**What is needed:** Pictures aside, write out every record exactly as it appears.

**Records provided:**
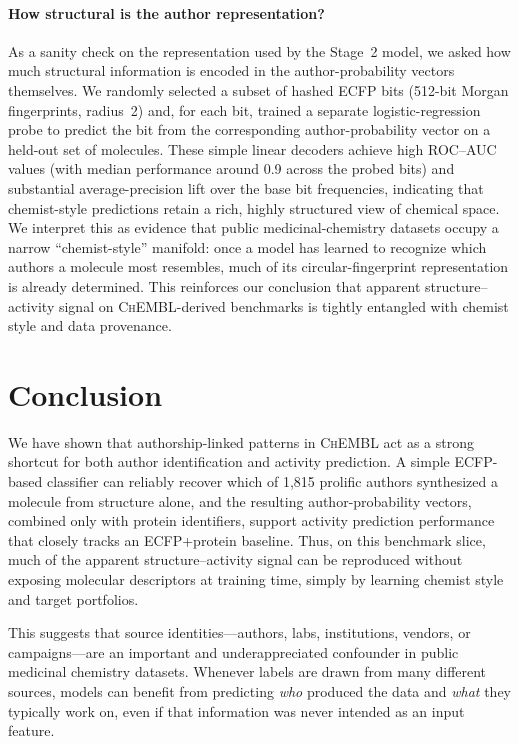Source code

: \documentclass[11pt]{article}
\begin{document}
\paragraph{How structural is the author representation?}
As a sanity check on the representation used by the Stage~2 model, we asked how much structural information is encoded in the author-probability vectors themselves. We randomly selected a subset of hashed ECFP bits (512-bit Morgan fingerprints, radius~2) and, for each bit, trained a separate logistic-regression probe to predict the bit from the corresponding author-probability vector on a held-out set of molecules. These simple linear decoders achieve high ROC--AUC values (with median performance around 0.9 across the probed bits) and substantial average-precision lift over the base bit frequencies, indicating that chemist-style predictions retain a rich, highly structured view of chemical space. We interpret this as evidence that public medicinal-chemistry datasets occupy a narrow ``chemist-style'' manifold: once a model has learned to recognize which authors a molecule most resembles, much of its circular-fingerprint representation is already determined. This reinforces our conclusion that apparent structure--activity signal on \textsc{ChEMBL}-derived benchmarks is tightly entangled with chemist style and data provenance.

\section{Conclusion}

We have shown that authorship-linked patterns in \textsc{ChEMBL} act as a strong shortcut for both author identification and activity prediction. A simple ECFP-based classifier can reliably recover which of 1{,}815 prolific authors synthesized a molecule from structure alone, and the resulting author-probability vectors, combined only with protein identifiers, support activity prediction performance that closely tracks an ECFP+protein baseline. Thus, on this benchmark slice, much of the apparent structure--activity signal can be reproduced without exposing molecular descriptors at training time, simply by learning chemist style and target portfolios.

This suggests that source identities---authors, labs, institutions, vendors, or campaigns---are an important and underappreciated confounder in public medicinal chemistry datasets. Whenever labels are drawn from many different sources, models can benefit from predicting \emph{who} produced the data and \emph{what} they typically work on, even if that information was never intended as an input feature.
\end{document}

**Solution to this exercise:**
Source code

: \documentclass[11pt]{article}
\begin{document}
\paragraph{How structural is the author representation?}
As a sanity check on the representation used by the Stage~2 model, we asked how much structural information is encoded in the author-probability vectors themselves. We randomly selected a subset of hashed ECFP bits (512-bit Morgan fingerprints, radius~2) and, for each bit, trained a separate logistic-regression probe to predict the bit from the corresponding author-probability vector on a held-out set of molecules. These simple linear decoders achieve high ROC--AUC values (with median performance around 0.9 across the probed bits) and substantial average-precision lift over the base bit frequencies, indicating that chemist-style predictions retain a rich, highly structured view of chemical space. We interpret this as evidence that public medicinal-chemistry datasets occupy a narrow ``chemist-style'' manifold: once a model has learned to recognize which authors a molecule most resembles, much of its circular-fingerprint representation is already determined. This reinforces our conclusion that apparent structure--activity signal on \textsc{ChEMBL}-derived benchmarks is tightly entangled with chemist style and data provenance.

\section{Conclusion}

We have shown that authorship-linked patterns in \textsc{ChEMBL} act as a strong shortcut for both author identification and activity prediction. A simple ECFP-based classifier can reliably recover which of 1{,}815 prolific authors synthesized a molecule from structure alone, and the resulting author-probability vectors, combined only with protein identifiers, support activity prediction performance that closely tracks an ECFP+protein baseline. Thus, on this benchmark slice, much of the apparent structure--activity signal can be reproduced without exposing molecular descriptors at training time, simply by learning chemist style and target portfolios.

This suggests that source identities---authors, labs, institutions, vendors, or campaigns---are an important and underappreciated confounder in public medicinal chemistry datasets. Whenever labels are drawn from many different sources, models can benefit from predicting \emph{who} produced the data and \emph{what} they typically work on, even if that information was never intended as an input feature.
\end{document}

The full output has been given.